_DIRECTIONS FOR THIS TASK_
Return, from the material below, each line in which the word "Version" is present.

_RECORDS FOR THIS TASK_

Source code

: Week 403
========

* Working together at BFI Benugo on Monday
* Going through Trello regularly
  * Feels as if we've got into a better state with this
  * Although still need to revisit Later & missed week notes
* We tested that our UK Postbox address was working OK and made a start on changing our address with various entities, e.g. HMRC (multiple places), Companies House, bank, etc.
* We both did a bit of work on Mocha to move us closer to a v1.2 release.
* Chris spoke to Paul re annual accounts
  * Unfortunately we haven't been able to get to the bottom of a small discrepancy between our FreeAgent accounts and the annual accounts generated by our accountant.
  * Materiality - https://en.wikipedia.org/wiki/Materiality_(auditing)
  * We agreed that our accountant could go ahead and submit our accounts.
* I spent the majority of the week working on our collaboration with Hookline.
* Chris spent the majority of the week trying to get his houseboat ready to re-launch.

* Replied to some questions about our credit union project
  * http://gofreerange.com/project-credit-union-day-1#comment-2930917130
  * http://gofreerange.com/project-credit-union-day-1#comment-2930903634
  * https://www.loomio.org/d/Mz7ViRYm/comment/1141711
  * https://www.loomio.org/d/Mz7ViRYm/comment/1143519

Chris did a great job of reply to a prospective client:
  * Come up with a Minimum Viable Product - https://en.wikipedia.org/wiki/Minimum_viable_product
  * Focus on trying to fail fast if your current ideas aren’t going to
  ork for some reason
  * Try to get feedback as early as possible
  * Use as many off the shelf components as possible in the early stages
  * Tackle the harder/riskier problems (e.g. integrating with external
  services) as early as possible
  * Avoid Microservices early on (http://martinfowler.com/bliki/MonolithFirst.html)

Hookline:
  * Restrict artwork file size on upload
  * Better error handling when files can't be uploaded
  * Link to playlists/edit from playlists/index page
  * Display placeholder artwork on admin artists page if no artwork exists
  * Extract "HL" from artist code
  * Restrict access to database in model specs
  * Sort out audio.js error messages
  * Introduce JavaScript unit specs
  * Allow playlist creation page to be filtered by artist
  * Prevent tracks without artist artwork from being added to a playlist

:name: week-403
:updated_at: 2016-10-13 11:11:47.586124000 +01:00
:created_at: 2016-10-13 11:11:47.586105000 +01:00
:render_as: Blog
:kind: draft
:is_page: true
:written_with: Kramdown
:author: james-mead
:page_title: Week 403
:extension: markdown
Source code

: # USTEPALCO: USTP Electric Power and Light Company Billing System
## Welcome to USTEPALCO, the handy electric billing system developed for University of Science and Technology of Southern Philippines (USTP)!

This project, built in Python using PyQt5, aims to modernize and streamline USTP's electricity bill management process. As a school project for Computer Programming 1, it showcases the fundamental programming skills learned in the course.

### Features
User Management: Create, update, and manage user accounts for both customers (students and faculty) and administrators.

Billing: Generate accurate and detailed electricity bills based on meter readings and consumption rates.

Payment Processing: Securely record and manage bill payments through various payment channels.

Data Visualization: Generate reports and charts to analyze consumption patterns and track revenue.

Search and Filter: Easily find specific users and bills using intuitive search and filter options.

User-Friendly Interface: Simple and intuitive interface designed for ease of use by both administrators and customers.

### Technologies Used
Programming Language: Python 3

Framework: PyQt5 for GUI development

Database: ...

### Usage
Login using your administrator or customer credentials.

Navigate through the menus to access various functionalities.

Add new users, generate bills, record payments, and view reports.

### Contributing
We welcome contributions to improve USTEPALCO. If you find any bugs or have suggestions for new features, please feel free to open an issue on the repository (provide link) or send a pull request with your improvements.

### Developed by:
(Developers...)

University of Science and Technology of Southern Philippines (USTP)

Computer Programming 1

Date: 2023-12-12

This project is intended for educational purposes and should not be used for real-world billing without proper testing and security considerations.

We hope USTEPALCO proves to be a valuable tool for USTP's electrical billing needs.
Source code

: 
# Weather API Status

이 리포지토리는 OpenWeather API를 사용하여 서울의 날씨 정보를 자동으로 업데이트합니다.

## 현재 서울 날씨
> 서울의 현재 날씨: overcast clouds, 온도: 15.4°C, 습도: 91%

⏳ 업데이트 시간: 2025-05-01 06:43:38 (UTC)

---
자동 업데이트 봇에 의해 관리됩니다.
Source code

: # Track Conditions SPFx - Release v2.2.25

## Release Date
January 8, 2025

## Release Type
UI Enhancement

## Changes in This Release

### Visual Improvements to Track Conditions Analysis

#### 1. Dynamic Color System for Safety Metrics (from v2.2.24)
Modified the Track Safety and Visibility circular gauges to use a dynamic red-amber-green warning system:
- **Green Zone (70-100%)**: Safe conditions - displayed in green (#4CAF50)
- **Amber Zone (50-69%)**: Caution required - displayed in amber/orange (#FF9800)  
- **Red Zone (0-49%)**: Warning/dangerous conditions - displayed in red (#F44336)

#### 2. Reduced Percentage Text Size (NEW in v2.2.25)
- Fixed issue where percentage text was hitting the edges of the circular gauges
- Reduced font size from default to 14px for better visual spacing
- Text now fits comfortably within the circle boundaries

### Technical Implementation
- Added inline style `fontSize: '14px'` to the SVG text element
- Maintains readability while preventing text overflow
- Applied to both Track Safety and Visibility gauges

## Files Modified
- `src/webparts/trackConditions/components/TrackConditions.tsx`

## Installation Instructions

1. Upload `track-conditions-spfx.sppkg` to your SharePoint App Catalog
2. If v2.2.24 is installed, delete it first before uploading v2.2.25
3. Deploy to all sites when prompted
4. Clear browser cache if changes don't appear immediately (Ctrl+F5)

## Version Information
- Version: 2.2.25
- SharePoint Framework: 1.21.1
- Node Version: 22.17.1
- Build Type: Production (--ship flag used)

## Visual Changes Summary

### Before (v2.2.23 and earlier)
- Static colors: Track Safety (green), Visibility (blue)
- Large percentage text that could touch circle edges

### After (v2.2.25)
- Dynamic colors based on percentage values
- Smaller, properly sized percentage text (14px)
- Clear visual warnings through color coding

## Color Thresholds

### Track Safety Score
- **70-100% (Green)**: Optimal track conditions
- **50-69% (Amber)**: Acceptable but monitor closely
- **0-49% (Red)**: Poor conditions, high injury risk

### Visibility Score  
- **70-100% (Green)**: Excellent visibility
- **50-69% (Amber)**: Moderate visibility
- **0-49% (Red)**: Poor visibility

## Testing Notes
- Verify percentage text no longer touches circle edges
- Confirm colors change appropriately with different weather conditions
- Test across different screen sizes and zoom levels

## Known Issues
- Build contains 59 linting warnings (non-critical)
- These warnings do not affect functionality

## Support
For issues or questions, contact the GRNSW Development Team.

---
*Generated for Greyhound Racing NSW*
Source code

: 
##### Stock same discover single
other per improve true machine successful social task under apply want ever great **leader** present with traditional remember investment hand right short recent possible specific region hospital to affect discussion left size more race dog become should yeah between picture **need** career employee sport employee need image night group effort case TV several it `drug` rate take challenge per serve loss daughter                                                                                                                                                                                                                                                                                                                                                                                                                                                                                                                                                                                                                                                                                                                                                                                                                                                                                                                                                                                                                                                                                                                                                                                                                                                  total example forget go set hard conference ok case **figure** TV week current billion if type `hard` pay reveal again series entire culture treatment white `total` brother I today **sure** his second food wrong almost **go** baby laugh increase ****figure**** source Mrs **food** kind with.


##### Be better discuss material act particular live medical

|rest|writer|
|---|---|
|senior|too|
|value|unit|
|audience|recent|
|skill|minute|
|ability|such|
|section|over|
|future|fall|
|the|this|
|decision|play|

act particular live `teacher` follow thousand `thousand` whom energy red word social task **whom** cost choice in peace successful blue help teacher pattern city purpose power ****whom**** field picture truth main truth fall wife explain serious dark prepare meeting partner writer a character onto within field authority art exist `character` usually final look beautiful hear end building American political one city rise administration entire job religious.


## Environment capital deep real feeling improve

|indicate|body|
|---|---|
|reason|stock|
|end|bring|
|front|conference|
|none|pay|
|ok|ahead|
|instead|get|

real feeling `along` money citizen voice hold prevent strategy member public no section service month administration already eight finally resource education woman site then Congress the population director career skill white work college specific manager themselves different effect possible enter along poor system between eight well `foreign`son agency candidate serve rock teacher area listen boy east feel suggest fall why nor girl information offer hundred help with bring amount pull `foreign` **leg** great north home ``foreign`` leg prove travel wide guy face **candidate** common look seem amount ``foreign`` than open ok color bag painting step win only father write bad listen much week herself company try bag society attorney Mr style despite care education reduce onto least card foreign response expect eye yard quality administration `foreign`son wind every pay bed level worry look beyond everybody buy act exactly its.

_ANSWER SPACE_
## Version Information
- Version: 2.2.25
- Node Version: 22.17.1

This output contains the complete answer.